*** Opening EXERCISE DATA ***

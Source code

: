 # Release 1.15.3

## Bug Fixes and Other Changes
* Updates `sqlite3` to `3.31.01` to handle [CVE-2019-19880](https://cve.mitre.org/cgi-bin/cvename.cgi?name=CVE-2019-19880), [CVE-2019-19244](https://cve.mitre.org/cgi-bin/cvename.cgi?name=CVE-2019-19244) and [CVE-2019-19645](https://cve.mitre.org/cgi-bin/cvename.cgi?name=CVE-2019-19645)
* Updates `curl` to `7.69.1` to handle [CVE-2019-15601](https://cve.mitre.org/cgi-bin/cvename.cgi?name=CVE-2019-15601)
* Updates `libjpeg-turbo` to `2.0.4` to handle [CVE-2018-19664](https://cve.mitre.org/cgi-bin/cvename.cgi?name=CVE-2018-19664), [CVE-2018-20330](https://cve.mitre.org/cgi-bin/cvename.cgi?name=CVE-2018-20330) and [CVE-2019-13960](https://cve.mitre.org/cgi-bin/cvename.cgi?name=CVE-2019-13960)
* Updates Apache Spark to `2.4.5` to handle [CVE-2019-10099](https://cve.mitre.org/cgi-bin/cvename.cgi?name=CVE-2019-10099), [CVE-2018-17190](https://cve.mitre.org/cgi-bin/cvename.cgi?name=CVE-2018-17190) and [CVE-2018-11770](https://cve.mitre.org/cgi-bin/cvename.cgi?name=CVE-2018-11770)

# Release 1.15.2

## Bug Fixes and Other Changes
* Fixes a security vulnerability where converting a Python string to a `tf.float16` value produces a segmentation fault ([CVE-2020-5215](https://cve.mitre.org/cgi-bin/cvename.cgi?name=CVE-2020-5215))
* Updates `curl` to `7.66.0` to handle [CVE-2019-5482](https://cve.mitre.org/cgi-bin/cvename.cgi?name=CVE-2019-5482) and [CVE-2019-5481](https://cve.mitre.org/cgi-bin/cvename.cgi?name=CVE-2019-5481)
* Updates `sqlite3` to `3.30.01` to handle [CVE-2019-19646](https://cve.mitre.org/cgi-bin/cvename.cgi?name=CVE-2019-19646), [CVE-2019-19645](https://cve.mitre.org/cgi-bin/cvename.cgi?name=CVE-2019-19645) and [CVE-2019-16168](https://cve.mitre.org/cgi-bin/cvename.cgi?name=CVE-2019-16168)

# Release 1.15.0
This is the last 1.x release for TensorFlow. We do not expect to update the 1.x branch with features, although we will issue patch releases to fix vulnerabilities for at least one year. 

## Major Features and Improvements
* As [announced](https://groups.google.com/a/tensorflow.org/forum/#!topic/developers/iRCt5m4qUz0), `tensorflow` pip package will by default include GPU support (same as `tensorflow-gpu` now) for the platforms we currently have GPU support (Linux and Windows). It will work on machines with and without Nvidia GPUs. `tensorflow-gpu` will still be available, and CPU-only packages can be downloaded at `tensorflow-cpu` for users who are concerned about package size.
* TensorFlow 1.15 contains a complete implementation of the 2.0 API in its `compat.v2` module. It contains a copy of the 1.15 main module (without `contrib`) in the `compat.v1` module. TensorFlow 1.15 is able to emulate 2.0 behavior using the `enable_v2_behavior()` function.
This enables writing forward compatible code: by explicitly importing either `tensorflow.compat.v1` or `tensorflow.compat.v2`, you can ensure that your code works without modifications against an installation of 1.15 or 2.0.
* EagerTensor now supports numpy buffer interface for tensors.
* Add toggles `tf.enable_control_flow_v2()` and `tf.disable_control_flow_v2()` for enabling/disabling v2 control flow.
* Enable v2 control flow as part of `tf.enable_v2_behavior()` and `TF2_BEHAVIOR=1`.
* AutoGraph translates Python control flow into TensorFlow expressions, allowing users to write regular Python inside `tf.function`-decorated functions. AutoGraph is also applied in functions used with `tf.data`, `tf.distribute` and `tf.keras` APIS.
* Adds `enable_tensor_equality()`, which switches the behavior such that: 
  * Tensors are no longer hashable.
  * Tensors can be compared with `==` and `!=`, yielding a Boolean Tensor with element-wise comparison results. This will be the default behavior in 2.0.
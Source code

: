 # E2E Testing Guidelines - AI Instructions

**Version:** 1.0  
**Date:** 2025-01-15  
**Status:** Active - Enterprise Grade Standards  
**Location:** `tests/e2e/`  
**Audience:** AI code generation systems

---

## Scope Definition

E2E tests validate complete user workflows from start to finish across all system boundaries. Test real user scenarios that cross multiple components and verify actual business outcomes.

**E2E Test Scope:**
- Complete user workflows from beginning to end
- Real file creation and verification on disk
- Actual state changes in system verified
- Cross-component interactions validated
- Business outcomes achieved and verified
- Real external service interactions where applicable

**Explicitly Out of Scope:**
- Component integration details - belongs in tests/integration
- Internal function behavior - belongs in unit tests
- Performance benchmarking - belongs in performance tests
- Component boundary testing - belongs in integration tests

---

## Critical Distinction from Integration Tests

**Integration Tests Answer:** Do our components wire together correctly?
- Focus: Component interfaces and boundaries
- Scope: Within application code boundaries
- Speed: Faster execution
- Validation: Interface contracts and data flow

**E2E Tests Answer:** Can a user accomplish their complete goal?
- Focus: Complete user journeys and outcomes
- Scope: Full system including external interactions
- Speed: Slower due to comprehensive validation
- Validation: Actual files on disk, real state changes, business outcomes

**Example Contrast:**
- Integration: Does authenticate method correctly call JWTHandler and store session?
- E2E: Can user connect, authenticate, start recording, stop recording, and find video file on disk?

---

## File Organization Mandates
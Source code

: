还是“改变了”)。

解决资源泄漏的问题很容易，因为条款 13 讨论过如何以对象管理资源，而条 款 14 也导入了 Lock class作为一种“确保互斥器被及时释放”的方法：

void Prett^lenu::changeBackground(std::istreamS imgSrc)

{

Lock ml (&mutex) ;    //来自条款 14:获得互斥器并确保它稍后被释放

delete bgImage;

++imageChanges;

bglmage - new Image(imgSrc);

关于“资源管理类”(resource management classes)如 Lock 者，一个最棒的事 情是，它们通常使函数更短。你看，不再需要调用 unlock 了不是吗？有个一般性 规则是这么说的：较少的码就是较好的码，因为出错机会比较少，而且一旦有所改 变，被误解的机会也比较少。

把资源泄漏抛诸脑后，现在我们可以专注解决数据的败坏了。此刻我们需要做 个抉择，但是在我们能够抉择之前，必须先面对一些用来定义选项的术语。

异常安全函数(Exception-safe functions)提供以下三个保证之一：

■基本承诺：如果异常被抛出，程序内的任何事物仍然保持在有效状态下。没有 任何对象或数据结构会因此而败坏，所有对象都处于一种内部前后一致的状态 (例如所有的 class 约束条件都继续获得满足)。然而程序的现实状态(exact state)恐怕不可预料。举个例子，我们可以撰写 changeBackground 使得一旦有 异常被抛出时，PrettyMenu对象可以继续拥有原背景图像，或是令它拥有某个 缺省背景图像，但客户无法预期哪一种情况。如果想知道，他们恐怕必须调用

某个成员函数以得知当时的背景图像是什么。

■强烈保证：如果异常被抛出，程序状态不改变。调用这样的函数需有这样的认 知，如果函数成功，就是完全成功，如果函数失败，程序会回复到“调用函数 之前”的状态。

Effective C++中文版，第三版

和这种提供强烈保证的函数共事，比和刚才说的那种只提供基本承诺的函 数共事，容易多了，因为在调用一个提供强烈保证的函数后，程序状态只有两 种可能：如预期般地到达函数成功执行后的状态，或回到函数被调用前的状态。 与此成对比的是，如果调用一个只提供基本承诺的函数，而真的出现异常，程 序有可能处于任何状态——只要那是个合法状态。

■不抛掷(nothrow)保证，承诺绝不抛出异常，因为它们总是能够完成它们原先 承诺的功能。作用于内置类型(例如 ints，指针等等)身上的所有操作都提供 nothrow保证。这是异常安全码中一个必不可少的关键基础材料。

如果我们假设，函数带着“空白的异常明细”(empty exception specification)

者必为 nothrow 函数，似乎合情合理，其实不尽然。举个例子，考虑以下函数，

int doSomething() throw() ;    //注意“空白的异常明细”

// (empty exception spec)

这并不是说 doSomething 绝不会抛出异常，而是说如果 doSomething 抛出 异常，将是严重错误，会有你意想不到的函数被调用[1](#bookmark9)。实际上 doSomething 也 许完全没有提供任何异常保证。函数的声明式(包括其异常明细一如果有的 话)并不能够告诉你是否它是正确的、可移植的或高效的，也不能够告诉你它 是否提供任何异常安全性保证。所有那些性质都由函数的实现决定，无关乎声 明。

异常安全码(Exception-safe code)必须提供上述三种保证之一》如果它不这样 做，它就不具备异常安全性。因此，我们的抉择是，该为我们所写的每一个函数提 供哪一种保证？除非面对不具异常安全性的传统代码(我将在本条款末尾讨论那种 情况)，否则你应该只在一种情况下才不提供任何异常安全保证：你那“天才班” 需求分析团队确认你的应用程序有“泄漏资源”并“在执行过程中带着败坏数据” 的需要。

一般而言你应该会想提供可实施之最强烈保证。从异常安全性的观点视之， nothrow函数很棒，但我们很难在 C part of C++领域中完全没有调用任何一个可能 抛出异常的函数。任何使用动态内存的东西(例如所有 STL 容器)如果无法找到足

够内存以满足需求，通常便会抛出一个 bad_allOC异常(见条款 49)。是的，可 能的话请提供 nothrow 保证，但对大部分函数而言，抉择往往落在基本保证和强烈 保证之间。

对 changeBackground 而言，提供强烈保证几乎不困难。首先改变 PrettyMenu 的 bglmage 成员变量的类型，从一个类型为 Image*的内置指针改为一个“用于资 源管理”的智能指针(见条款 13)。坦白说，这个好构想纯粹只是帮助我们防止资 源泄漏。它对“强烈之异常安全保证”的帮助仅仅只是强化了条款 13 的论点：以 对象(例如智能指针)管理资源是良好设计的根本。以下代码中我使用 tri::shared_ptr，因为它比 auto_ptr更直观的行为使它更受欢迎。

*** Closing EXERCISE DATA ***

- DIRECTIONS -
Precisely the lines between those holding "- Real file creation and verification on disk" and "某个成员函数以得知当时的背景图像是什么。", inclusive, are to be reproduced from the listing above, with nothing added.

- OUTPUT FOR THIS EXERCISE -
- Real file creation and verification on disk
- Actual state changes in system verified
- Cross-component interactions validated
- Business outcomes achieved and verified
- Real external service interactions where applicable

**Explicitly Out of Scope:**
- Component integration details - belongs in tests/integration
- Internal function behavior - belongs in unit tests
- Performance benchmarking - belongs in performance tests
- Component boundary testing - belongs in integration tests

---

## Critical Distinction from Integration Tests

**Integration Tests Answer:** Do our components wire together correctly?
- Focus: Component interfaces and boundaries
- Scope: Within application code boundaries
- Speed: Faster execution
- Validation: Interface contracts and data flow

**E2E Tests Answer:** Can a user accomplish their complete goal?
- Focus: Complete user journeys and outcomes
- Scope: Full system including external interactions
- Speed: Slower due to comprehensive validation
- Validation: Actual files on disk, real state changes, business outcomes

**Example Contrast:**
- Integration: Does authenticate method correctly call JWTHandler and store session?
- E2E: Can user connect, authenticate, start recording, stop recording, and find video file on disk?

---

## File Organization Mandates
Source code

:还是“改变了”)。

解决资源泄漏的问题很容易，因为条款 13 讨论过如何以对象管理资源，而条 款 14 也导入了 Lock class作为一种“确保互斥器被及时释放”的方法：

void Prett^lenu::changeBackground(std::istreamS imgSrc)

{

Lock ml (&mutex) ;    //来自条款 14:获得互斥器并确保它稍后被释放

delete bgImage;

++imageChanges;

bglmage - new Image(imgSrc);

关于“资源管理类”(resource management classes)如 Lock 者，一个最棒的事 情是，它们通常使函数更短。你看，不再需要调用 unlock 了不是吗？有个一般性 规则是这么说的：较少的码就是较好的码，因为出错机会比较少，而且一旦有所改 变，被误解的机会也比较少。

把资源泄漏抛诸脑后，现在我们可以专注解决数据的败坏了。此刻我们需要做 个抉择，但是在我们能够抉择之前，必须先面对一些用来定义选项的术语。

异常安全函数(Exception-safe functions)提供以下三个保证之一：

■基本承诺：如果异常被抛出，程序内的任何事物仍然保持在有效状态下。没有 任何对象或数据结构会因此而败坏，所有对象都处于一种内部前后一致的状态 (例如所有的 class 约束条件都继续获得满足)。然而程序的现实状态(exact state)恐怕不可预料。举个例子，我们可以撰写 changeBackground 使得一旦有 异常被抛出时，PrettyMenu对象可以继续拥有原背景图像，或是令它拥有某个 缺省背景图像，但客户无法预期哪一种情况。如果想知道，他们恐怕必须调用

某个成员函数以得知当时的背景图像是什么。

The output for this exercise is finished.